Overcoming Fundamental Challenges
Optical fibers form the backbone of global internet infrastructure, but their application in quantum communication has faced severe limitations. Two key challenges have historically prevented reliable quantum transmission through these fibers.
First, laser frequency drifts over time create instability. Second, random phase noise from environmental factors like vibrations and temperature fluctuations degrades and often destroys the fragile quantum information traveling through the fiber.
The PhotonSync Solution
Professor Subhadeep De, head of the Precision and Quantum Measurement Laboratory at IUCAA, led the development team that included postdoctoral fellow Stanley Johnson and professor Anirban Pathak from JIIT. They created the PhotonSync hardware entirely within India.
The system stabilizes both the optical fiber and the laser source in real time. It simultaneously controls the phase and frequency of photons traveling through the fiber. The researchers explained their innovative approach.
"We injected a narrow-linewidth laser into the fiber and continuously monitored for frequency drift," they stated. "We applied active phase-noise compensation in real time. Additionally, we retro-reflected light back through the fiber. This returning signal carried complete information about environmental noise, which we dynamically corrected using electronic feedback systems."
Real-World Validation
The team moved beyond laboratory conditions to validate their technology. They deployed a 3.3-kilometer fiber link across the IUCAA campus. They conducted additional tests using 71-kilometer fiber spools.
The experiments demonstrated remarkable results. PhotonSync suppressed phase noise by up to 47.5 decibels. It achieved frequency stability as high as 10⁻¹⁶. These levels are considered optimal for advanced quantum experiments.

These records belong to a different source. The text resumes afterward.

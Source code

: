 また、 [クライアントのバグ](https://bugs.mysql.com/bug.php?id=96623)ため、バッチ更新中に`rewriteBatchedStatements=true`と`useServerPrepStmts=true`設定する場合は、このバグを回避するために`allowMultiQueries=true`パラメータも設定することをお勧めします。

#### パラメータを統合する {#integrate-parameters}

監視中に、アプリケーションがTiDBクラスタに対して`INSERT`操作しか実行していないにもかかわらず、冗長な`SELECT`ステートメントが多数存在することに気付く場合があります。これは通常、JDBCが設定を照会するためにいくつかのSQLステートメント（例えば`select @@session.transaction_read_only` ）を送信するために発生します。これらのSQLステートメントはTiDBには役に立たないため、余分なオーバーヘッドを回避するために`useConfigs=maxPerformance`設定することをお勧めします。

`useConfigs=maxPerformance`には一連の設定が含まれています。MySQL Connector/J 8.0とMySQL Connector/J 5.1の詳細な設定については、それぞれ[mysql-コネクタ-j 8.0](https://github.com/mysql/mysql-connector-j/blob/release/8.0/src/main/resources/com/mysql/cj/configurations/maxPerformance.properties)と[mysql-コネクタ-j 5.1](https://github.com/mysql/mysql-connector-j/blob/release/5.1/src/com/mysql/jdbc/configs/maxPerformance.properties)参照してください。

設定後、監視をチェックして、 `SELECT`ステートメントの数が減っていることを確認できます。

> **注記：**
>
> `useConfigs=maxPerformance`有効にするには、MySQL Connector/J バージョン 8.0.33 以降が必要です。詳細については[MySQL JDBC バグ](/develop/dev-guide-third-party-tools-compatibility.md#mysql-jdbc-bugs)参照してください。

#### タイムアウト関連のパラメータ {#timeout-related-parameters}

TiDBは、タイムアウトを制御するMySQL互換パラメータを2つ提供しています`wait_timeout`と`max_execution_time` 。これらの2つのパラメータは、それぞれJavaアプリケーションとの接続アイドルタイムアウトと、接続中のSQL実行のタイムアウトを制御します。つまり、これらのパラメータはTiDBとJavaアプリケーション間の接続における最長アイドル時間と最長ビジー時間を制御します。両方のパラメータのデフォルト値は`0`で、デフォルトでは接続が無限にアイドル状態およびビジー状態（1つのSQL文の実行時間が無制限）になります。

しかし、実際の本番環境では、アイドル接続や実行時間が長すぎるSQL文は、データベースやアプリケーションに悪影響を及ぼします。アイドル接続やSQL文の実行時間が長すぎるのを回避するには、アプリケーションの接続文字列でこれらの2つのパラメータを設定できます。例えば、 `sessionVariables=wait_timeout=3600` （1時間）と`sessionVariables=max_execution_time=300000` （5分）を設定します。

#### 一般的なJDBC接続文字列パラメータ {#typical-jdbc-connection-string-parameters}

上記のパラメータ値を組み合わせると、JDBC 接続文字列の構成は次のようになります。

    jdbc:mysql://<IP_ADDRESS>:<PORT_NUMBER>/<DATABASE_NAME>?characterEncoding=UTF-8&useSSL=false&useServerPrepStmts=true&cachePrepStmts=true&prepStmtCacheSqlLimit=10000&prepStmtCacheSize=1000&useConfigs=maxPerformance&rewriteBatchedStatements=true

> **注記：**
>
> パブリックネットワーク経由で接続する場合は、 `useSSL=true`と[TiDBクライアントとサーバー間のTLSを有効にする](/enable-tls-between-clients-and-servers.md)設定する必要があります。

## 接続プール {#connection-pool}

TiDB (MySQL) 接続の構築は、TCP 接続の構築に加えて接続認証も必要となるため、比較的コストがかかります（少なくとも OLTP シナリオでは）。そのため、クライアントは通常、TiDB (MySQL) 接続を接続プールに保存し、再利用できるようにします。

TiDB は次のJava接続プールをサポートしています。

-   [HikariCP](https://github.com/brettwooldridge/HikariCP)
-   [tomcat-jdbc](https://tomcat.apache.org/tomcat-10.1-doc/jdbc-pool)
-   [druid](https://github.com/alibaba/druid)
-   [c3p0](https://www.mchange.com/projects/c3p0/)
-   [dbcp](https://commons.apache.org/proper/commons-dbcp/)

Professor De explained the significance of these achievements. "The stability we achieved creates what we call a Phase-Coherent Fibre," he said. "This means standard communication infrastructure can be converted into a quantum-grade channel when needed."
Strategic Implications for India
Beyond its scientific importance, this breakthrough carries major strategic and defense implications for India. It directly supports the government's goal of establishing a nationwide fiber-based quantum communication network spanning nearly 2,000 kilometers.
Professor Pathak highlighted the broader implications of their work. "The Government of India aims to build a fiber-based quantum communication network of about 2,000 kilometers," he noted in a press statement. "This network will include trust nodes. Our research addresses a critical question: Can we perform quantum key distribution over 1,000 kilometers without trusted nodes?"
He continued, "The answer is yes, if twin-field quantum key distribution can be implemented. This approach requires high-quality phase stabilization. Our work specifically addresses this problem. We experimentally demonstrated a phase-stabilization method that is more efficient than existing techniques."
Quantum Security Applications
Quantum key distribution provides information-theoretic security that conventional encryption methods cannot match. This makes it vital for multiple critical applications.
- Defense communications requiring absolute security
- Space missions with sensitive data transmission needs
- Critical infrastructure protection for power grids and financial systems
- Secure government communications at the highest levels
The researchers demonstrated a phase-stabilization method that outperforms existing techniques. This paves the way for long-distance, trust-node-free quantum communication across India's vast geography.
The team has obtained a trademark for PhotonSync. Their work has been published in the international journal Communications Physics. This achievement represents a significant step toward India's quantum communication ambitions and positions the country at the forefront of this critical technology.